12
hazel
A HARD WHISPER JERKED HER AWAKE, cutting violently through the darkness. The memory of where she was crushed her. She and Noah weren’t laughing in the café together. They had been in a bus accident, and she didn’t know where Noah was.
She was here in a tent somewhere, captured by some really dangerous guys.
Wara froze on the sleeping bag, praying that if they thought she was still asleep, they’d leave her alone. The guy who’d kidnapped her, Paulo, had woken her up a few times in the night, just to make sure she was still alive.
Before they killed her.
“Hey!” The insistent whisper came again. “Time for prayers, che.” Wara cracked her eyes open in the direction of the tent door and saw a thin, pale face with a little goatee leaning inside, calling Paulo. Nylon fabric rustled as Paulo staggered up off the floor, shivered, then pulled a second black sweater over his head.
“Ya voy,” he whispered, and the light-skinned man disappeared, leaving the tent flap hanging open. “I’m coming.” Paulo turned his morbidly serious gaze on Wara and she tensed and did her best to appear fast asleep. She slit her eyes open as she heard him padding towards the door, saw that he was leaving in khaki cargo pants and bare feet. After a minute, she slipped from the sleeping bag and crawled to the door of the tent, where a star-studded sky and crescent moon gave the only light.

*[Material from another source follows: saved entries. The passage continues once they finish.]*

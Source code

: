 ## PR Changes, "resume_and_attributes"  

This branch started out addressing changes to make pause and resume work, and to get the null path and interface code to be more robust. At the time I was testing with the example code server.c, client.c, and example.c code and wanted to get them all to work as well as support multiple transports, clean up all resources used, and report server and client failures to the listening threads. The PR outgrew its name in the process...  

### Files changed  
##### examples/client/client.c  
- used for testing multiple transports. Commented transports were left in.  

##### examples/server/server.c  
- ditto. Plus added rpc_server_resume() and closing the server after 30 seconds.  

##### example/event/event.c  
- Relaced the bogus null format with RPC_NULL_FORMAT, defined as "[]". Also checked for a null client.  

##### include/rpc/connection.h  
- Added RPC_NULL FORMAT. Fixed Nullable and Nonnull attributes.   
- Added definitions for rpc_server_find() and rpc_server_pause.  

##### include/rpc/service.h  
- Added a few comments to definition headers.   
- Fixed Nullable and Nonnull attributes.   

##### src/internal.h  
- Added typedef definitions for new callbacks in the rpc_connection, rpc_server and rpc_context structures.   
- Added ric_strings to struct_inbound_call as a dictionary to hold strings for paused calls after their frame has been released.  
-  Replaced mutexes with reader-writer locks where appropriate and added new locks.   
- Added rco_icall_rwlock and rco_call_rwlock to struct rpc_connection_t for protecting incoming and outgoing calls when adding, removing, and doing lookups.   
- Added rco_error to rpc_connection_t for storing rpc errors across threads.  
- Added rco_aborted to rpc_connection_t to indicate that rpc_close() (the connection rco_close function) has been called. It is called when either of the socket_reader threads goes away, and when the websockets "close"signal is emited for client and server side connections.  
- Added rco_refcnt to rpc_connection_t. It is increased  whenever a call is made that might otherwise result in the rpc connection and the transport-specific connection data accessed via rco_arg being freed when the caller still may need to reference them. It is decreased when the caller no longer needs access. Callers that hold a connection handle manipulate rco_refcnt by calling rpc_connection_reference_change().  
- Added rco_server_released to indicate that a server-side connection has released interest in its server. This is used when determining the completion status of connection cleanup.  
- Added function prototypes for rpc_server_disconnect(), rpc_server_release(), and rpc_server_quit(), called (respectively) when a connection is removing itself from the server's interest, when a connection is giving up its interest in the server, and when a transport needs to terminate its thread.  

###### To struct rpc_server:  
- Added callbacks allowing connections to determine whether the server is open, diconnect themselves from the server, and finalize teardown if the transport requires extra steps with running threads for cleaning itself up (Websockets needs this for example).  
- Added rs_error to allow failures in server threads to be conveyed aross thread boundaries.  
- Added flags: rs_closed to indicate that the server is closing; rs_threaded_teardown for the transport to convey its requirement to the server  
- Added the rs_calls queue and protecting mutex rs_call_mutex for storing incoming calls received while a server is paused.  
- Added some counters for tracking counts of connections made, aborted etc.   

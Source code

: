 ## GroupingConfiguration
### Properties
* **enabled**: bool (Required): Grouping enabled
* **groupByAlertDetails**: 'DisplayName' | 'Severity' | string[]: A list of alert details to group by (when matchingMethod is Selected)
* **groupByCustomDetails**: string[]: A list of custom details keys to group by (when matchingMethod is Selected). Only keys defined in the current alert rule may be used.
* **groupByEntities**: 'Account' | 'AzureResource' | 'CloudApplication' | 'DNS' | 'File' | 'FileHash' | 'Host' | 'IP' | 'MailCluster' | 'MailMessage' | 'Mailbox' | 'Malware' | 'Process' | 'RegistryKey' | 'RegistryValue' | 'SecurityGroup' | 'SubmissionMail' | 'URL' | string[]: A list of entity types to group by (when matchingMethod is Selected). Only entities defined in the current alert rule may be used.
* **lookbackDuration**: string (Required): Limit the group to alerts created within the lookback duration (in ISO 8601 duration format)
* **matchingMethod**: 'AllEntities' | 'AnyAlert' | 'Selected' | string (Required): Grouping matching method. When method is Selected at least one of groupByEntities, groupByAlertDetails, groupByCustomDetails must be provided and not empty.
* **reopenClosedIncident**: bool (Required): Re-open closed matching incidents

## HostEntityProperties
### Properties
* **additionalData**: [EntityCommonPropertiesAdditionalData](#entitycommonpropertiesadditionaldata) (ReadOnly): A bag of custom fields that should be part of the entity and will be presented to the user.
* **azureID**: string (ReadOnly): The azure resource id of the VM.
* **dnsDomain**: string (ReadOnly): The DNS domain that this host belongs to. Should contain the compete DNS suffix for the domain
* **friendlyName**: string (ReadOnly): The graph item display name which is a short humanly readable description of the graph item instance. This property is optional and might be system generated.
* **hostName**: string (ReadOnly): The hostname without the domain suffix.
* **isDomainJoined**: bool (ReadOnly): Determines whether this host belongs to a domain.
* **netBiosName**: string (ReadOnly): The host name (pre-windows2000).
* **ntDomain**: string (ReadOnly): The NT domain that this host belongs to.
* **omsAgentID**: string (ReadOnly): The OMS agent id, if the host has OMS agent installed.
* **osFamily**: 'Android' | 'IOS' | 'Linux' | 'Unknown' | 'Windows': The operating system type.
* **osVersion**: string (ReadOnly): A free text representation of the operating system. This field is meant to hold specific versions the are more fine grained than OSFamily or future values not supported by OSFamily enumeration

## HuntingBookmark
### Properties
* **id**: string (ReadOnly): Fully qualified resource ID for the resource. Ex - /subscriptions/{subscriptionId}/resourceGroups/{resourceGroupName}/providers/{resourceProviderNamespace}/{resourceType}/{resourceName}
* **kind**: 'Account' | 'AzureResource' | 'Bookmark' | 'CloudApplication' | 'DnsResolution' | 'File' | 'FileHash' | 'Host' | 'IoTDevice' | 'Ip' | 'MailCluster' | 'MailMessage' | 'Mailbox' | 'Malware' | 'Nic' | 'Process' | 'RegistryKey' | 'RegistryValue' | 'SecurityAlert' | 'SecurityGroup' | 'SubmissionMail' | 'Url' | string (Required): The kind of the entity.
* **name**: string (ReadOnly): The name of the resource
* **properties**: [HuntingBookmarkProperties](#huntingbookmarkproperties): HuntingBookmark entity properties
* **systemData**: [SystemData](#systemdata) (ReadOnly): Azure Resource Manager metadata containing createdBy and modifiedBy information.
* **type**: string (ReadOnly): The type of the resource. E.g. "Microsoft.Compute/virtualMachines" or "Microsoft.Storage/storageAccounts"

Was it almost early morning? Or what were these guys doing up in the middle of the night?
“Time for prayers,” the man who came to get Paulo had said. Wara frowned and bit her lip. Around six men were gathered in the clearing, close enough that she could pick up what they said. Six more men suddenly appeared out of the darkened forest, dripping water from their hair and sleeves. The other six, including Paulo in his black sweater, walked together into the trees and disappeared.
Wara settled in cross-legged, watching the strange scene with bleary eyes. When Paulo’s group came back, also glistening with drops of water in the moonlight, all of the men lined up facing the same direction, now silent, without the excited chatter. Everyone bowed their heads, and then Wara heard the soft rumble of them all chanting together:
Allaahu Akbar
Allaahu Akbar
Ashhadu Allah ilaaha illa-Lah
Ashhadu Allah ilaaha illa-Lah
Ash Hadu anna Muhamadar rasuulullah
Ash Hadu anna Muhamadar rasuulullah
Wara’s pulse surged, knowing what she was listening to. As a linguistics geek, she could definitely recognize Arabic.
God is great.
I bear witness that there is none worthy of worship except God.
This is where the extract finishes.